Data extracted from a collection:
=== Section Start ===
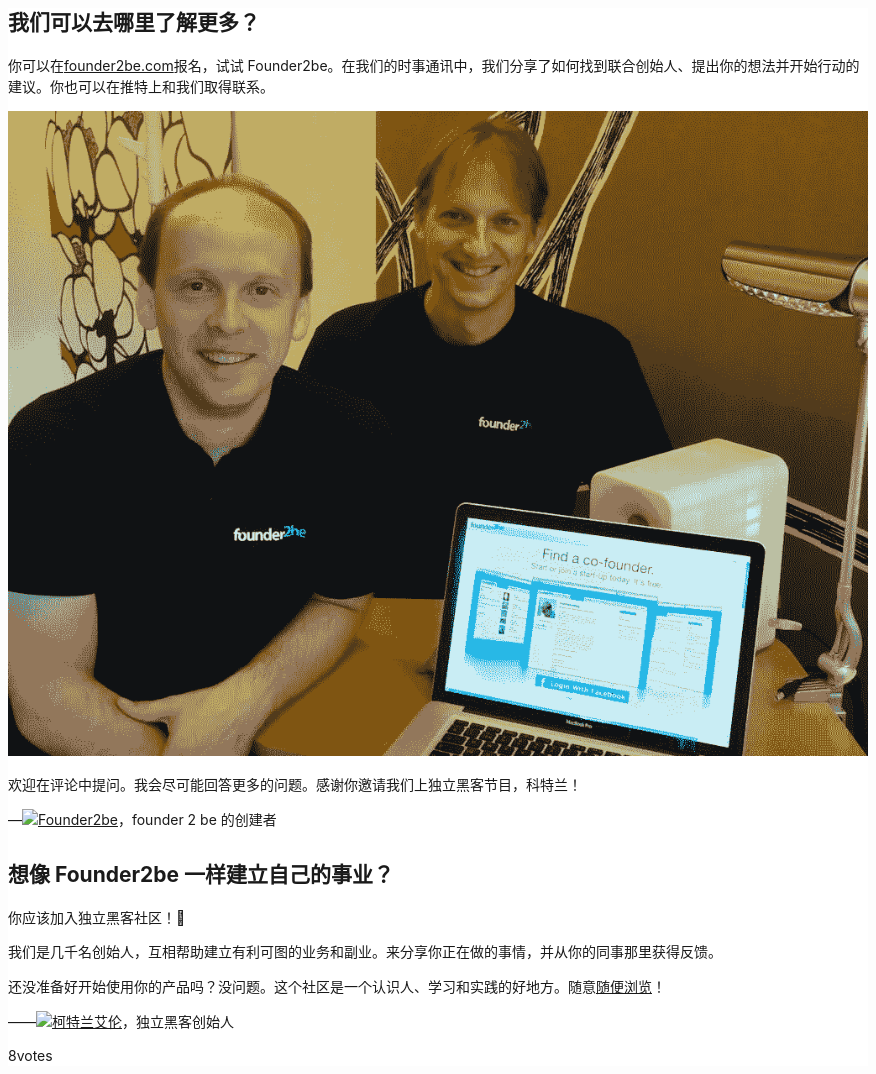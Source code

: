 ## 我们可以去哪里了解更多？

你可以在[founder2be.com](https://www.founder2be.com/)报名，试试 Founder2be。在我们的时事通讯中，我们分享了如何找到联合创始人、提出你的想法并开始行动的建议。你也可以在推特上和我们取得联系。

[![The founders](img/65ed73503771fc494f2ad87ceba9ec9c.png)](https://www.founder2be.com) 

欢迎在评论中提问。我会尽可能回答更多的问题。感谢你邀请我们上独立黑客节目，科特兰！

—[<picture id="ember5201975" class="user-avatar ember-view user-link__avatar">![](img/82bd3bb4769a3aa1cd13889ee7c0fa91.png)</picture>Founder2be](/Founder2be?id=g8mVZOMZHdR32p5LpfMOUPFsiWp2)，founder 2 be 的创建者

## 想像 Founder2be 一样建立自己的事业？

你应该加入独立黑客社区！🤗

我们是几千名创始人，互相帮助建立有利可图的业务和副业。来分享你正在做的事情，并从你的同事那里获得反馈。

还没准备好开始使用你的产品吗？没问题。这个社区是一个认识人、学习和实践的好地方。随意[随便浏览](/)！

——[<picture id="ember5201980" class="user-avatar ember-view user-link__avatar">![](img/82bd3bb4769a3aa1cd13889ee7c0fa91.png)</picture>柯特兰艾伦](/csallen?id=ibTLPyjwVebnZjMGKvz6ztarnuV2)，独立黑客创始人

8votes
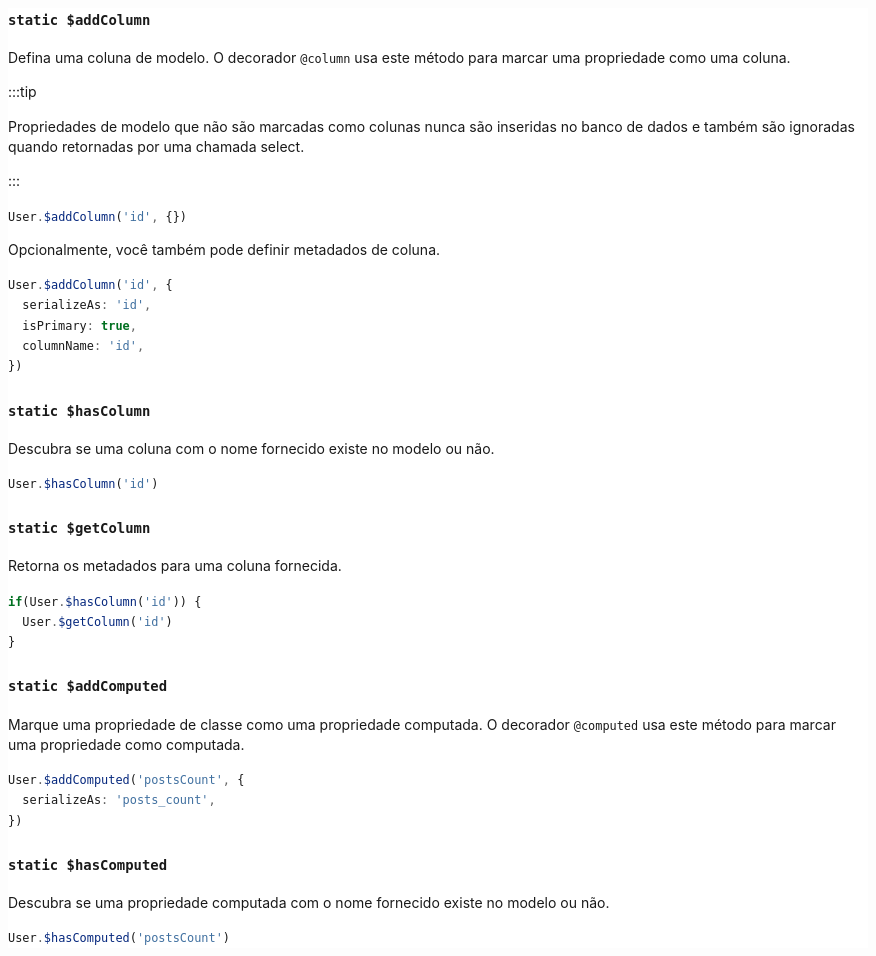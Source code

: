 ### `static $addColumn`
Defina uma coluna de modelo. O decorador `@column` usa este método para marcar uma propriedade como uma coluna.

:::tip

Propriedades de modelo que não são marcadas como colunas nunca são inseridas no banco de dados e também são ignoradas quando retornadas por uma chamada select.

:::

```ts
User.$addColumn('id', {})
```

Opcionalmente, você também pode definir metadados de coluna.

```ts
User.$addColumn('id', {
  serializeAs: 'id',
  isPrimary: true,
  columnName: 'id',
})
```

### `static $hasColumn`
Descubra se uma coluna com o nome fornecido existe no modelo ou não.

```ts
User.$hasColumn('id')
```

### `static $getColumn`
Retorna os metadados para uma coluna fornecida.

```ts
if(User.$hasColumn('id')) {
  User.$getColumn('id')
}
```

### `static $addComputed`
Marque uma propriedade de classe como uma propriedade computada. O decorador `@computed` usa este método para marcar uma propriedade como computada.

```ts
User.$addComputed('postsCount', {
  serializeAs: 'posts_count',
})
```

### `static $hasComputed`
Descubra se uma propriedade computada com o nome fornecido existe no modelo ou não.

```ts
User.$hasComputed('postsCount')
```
=== Section End ===
Prompt:
Exact repetition is the task: every line from the start of the data to the line with "还没准备好开始使用你的产品吗", inclusive, and none after it, pictures omitted.

Answer box:
Source code

: ## 我们可以去哪里了解更多？

你可以在[founder2be.com](https://www.founder2be.com/)报名，试试 Founder2be。在我们的时事通讯中，我们分享了如何找到联合创始人、提出你的想法并开始行动的建议。你也可以在推特上和我们取得联系。

[![The founders](img/65ed73503771fc494f2ad87ceba9ec9c.png)](https://www.founder2be.com) 

欢迎在评论中提问。我会尽可能回答更多的问题。感谢你邀请我们上独立黑客节目，科特兰！

—[<picture id="ember5201975" class="user-avatar ember-view user-link__avatar">![](img/82bd3bb4769a3aa1cd13889ee7c0fa91.png)</picture>Founder2be](/Founder2be?id=g8mVZOMZHdR32p5LpfMOUPFsiWp2)，founder 2 be 的创建者

## 想像 Founder2be 一样建立自己的事业？

你应该加入独立黑客社区！🤗

我们是几千名创始人，互相帮助建立有利可图的业务和副业。来分享你正在做的事情，并从你的同事那里获得反馈。

还没准备好开始使用你的产品吗？没问题。这个社区是一个认识人、学习和实践的好地方。随意[随便浏览](/)！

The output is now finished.